-- Work item --
Exactly reproduce each record listed below.

-- Entries shown --
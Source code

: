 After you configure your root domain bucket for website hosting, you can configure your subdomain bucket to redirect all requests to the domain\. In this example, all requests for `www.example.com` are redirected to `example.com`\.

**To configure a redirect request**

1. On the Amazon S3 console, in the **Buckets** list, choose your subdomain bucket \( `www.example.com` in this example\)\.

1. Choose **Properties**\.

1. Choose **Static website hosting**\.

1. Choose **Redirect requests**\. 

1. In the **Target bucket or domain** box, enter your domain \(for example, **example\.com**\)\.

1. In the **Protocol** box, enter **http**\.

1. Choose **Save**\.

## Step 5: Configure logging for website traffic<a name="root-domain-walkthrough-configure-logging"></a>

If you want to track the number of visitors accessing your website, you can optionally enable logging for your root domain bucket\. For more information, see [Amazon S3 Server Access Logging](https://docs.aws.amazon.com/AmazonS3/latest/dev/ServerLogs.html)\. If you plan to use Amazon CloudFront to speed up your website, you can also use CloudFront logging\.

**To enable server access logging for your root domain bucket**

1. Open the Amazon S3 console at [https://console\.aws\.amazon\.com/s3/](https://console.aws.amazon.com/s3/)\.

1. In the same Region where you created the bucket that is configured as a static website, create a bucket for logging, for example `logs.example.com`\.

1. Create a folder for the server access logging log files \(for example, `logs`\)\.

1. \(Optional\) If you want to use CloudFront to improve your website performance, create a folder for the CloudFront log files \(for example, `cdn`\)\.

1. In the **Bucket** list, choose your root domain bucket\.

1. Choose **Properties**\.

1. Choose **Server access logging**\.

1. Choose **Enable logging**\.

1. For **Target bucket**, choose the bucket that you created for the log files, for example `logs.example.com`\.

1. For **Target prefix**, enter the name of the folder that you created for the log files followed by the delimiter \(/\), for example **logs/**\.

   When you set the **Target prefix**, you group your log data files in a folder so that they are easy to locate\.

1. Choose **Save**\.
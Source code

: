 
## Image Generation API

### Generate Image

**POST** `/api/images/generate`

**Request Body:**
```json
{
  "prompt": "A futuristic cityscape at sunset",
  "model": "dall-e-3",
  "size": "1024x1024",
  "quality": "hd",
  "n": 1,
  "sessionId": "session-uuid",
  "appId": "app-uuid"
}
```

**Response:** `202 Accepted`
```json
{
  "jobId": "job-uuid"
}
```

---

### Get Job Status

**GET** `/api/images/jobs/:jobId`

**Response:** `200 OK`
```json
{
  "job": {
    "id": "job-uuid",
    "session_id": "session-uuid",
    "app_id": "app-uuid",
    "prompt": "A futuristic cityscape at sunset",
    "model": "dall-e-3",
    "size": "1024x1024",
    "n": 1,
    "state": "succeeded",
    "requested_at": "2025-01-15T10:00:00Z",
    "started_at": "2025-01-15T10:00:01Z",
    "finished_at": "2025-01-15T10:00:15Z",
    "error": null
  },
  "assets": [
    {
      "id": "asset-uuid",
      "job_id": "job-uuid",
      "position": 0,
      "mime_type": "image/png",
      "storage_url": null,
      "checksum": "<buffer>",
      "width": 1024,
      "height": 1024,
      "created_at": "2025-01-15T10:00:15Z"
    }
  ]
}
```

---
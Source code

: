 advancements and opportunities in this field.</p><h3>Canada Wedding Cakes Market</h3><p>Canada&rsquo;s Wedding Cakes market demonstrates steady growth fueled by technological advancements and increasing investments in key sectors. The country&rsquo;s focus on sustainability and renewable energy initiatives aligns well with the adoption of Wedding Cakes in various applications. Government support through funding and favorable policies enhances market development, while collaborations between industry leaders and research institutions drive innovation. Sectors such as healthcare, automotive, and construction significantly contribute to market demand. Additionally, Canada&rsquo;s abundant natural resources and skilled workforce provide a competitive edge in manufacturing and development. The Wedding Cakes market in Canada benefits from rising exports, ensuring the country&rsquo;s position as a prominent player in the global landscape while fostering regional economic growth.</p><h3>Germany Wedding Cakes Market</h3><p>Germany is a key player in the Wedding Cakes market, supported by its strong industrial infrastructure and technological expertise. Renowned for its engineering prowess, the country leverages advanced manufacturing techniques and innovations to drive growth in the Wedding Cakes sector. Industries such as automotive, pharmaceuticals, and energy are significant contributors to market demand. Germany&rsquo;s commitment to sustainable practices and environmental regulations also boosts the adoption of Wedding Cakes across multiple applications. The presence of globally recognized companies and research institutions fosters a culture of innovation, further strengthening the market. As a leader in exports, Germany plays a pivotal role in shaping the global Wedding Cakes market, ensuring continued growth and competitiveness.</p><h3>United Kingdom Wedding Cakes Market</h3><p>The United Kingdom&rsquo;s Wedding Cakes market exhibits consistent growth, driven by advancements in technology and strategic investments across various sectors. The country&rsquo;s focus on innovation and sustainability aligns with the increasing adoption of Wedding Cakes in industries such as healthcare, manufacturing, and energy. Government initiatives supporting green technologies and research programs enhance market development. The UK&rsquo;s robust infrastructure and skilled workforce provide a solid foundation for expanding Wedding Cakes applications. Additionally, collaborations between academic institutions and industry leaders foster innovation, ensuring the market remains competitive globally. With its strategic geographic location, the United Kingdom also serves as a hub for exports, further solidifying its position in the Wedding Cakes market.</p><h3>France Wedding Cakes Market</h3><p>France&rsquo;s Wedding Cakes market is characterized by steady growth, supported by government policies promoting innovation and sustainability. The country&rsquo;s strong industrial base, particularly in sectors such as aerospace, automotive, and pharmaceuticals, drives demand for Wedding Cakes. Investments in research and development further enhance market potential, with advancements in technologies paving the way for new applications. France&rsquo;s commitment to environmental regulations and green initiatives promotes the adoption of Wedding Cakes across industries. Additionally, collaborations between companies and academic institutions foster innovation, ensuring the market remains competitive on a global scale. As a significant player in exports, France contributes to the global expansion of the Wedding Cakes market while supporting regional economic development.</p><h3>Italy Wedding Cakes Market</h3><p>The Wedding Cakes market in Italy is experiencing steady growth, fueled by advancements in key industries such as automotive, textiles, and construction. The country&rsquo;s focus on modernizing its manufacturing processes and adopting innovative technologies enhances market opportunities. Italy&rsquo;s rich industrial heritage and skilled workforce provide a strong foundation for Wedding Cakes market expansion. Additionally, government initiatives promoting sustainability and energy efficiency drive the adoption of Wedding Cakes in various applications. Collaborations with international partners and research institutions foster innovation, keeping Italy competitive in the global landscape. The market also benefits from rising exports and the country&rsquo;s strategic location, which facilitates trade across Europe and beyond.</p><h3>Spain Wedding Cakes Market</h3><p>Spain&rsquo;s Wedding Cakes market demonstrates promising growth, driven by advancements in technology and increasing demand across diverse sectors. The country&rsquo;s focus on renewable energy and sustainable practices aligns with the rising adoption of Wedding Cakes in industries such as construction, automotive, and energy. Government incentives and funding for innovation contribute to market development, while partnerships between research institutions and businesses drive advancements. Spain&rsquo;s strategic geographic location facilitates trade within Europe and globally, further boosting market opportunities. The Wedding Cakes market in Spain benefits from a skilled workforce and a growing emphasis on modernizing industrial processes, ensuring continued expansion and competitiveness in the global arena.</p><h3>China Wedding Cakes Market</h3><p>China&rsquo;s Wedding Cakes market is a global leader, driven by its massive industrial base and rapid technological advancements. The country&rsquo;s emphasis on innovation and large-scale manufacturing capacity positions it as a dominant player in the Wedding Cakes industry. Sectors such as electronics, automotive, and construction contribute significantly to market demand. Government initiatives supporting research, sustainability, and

-- Output for this exercise --
Source code

: After you configure your root domain bucket for website hosting, you can configure your subdomain bucket to redirect all requests to the domain\. In this example, all requests for `www.example.com` are redirected to `example.com`\.

**To configure a redirect request**

1. On the Amazon S3 console, in the **Buckets** list, choose your subdomain bucket \( `www.example.com` in this example\)\.

1. Choose **Properties**\.

1. Choose **Static website hosting**\.

1. Choose **Redirect requests**\. 

1. In the **Target bucket or domain** box, enter your domain \(for example, **example\.com**\)\.

1. In the **Protocol** box, enter **http**\.

1. Choose **Save**\.

## Step 5: Configure logging for website traffic<a name="root-domain-walkthrough-configure-logging"></a>

If you want to track the number of visitors accessing your website, you can optionally enable logging for your root domain bucket\. For more information, see [Amazon S3 Server Access Logging](https://docs.aws.amazon.com/AmazonS3/latest/dev/ServerLogs.html)\. If you plan to use Amazon CloudFront to speed up your website, you can also use CloudFront logging\.

**To enable server access logging for your root domain bucket**

1. Open the Amazon S3 console at [https://console\.aws\.amazon\.com/s3/](https://console.aws.amazon.com/s3/)\.

1. In the same Region where you created the bucket that is configured as a static website, create a bucket for logging, for example `logs.example.com`\.

1. Create a folder for the server access logging log files \(for example, `logs`\)\.

1. \(Optional\) If you want to use CloudFront to improve your website performance, create a folder for the CloudFront log files \(for example, `cdn`\)\.

1. In the **Bucket** list, choose your root domain bucket\.

1. Choose **Properties**\.

1. Choose **Server access logging**\.

1. Choose **Enable logging**\.

1. For **Target bucket**, choose the bucket that you created for the log files, for example `logs.example.com`\.

1. For **Target prefix**, enter the name of the folder that you created for the log files followed by the delimiter \(/\), for example **logs/**\.

   When you set the **Target prefix**, you group your log data files in a folder so that they are easy to locate\.

1. Choose **Save**\.
Source code

: 
## Image Generation API

### Generate Image

**POST** `/api/images/generate`

**Request Body:**
```json
{
  "prompt": "A futuristic cityscape at sunset",
  "model": "dall-e-3",
  "size": "1024x1024",
  "quality": "hd",
  "n": 1,
  "sessionId": "session-uuid",
  "appId": "app-uuid"
}
```

**Response:** `202 Accepted`
```json
{
  "jobId": "job-uuid"
}
```

---

### Get Job Status

**GET** `/api/images/jobs/:jobId`

**Response:** `200 OK`
```json
{
  "job": {
    "id": "job-uuid",
    "session_id": "session-uuid",
    "app_id": "app-uuid",
    "prompt": "A futuristic cityscape at sunset",
    "model": "dall-e-3",
    "size": "1024x1024",
    "n": 1,
    "state": "succeeded",
    "requested_at": "2025-01-15T10:00:00Z",
    "started_at": "2025-01-15T10:00:01Z",
    "finished_at": "2025-01-15T10:00:15Z",
    "error": null
  },
  "assets": [
    {
      "id": "asset-uuid",
      "job_id": "job-uuid",
      "position": 0,
      "mime_type": "image/png",
      "storage_url": null,
      "checksum": "<buffer>",
      "width": 1024,
      "height": 1024,
      "created_at": "2025-01-15T10:00:15Z"
    }
  ]
}
```

---
Source code

: advancements and opportunities in this field.</p><h3>Canada Wedding Cakes Market</h3><p>Canada&rsquo;s Wedding Cakes market demonstrates steady growth fueled by technological advancements and increasing investments in key sectors. The country&rsquo;s focus on sustainability and renewable energy initiatives aligns well with the adoption of Wedding Cakes in various applications. Government support through funding and favorable policies enhances market development, while collaborations between industry leaders and research institutions drive innovation. Sectors such as healthcare, automotive, and construction significantly contribute to market demand. Additionally, Canada&rsquo;s abundant natural resources and skilled workforce provide a competitive edge in manufacturing and development. The Wedding Cakes market in Canada benefits from rising exports, ensuring the country&rsquo;s position as a prominent player in the global landscape while fostering regional economic growth.</p><h3>Germany Wedding Cakes Market</h3><p>Germany is a key player in the Wedding Cakes market, supported by its strong industrial infrastructure and technological expertise. Renowned for its engineering prowess, the country leverages advanced manufacturing techniques and innovations to drive growth in the Wedding Cakes sector. Industries such as automotive, pharmaceuticals, and energy are significant contributors to market demand. Germany&rsquo;s commitment to sustainable practices and environmental regulations also boosts the adoption of Wedding Cakes across multiple applications. The presence of globally recognized companies and research institutions fosters a culture of innovation, further strengthening the market. As a leader in exports, Germany plays a pivotal role in shaping the global Wedding Cakes market, ensuring continued growth and competitiveness.</p><h3>United Kingdom Wedding Cakes Market</h3><p>The United Kingdom&rsquo;s Wedding Cakes market exhibits consistent growth, driven by advancements in technology and strategic investments across various sectors. The country&rsquo;s focus on innovation and sustainability aligns with the increasing adoption of Wedding Cakes in industries such as healthcare, manufacturing, and energy. Government initiatives supporting green technologies and research programs enhance market development. The UK&rsquo;s robust infrastructure and skilled workforce provide a solid foundation for expanding Wedding Cakes applications. Additionally, collaborations between academic institutions and industry leaders foster innovation, ensuring the market remains competitive globally. With its strategic geographic location, the United Kingdom also serves as a hub for exports, further solidifying its position in the Wedding Cakes market.</p><h3>France Wedding Cakes Market</h3><p>France&rsquo;s Wedding Cakes market is characterized by steady growth, supported by government policies promoting innovation and sustainability. The country&rsquo;s strong industrial base, particularly in sectors such as aerospace, automotive, and pharmaceuticals, drives demand for Wedding Cakes. Investments in research and development further enhance market potential, with advancements in technologies paving the way for new applications. France&rsquo;s commitment to environmental regulations and green initiatives promotes the adoption of Wedding Cakes across industries. Additionally, collaborations between companies and academic institutions foster innovation, ensuring the market remains competitive on a global scale. As a significant player in exports, France contributes to the global expansion of the Wedding Cakes market while supporting regional economic development.</p><h3>Italy Wedding Cakes Market</h3><p>The Wedding Cakes market in Italy is experiencing steady growth, fueled by advancements in key industries such as automotive, textiles, and construction. The country&rsquo;s focus on modernizing its manufacturing processes and adopting innovative technologies enhances market opportunities. Italy&rsquo;s rich industrial heritage and skilled workforce provide a strong foundation for Wedding Cakes market expansion. Additionally, government initiatives promoting sustainability and energy efficiency drive the adoption of Wedding Cakes in various applications. Collaborations with international partners and research institutions foster innovation, keeping Italy competitive in the global landscape. The market also benefits from rising exports and the country&rsquo;s strategic location, which facilitates trade across Europe and beyond.</p><h3>Spain Wedding Cakes Market</h3><p>Spain&rsquo;s Wedding Cakes market demonstrates promising growth, driven by advancements in technology and increasing demand across diverse sectors. The country&rsquo;s focus on renewable energy and sustainable practices aligns with the rising adoption of Wedding Cakes in industries such as construction, automotive, and energy. Government incentives and funding for innovation contribute to market development, while partnerships between research institutions and businesses drive advancements. Spain&rsquo;s strategic geographic location facilitates trade within Europe and globally, further boosting market opportunities. The Wedding Cakes market in Spain benefits from a skilled workforce and a growing emphasis on modernizing industrial processes, ensuring continued expansion and competitiveness in the global arena.</p><h3>China Wedding Cakes Market</h3><p>China&rsquo;s Wedding Cakes market is a global leader, driven by its massive industrial base and rapid technological advancements. The country&rsquo;s emphasis on innovation and large-scale manufacturing capacity positions it as a dominant player in the Wedding Cakes industry. Sectors such as electronics, automotive, and construction contribute significantly to market demand. Government initiatives supporting research, sustainability, and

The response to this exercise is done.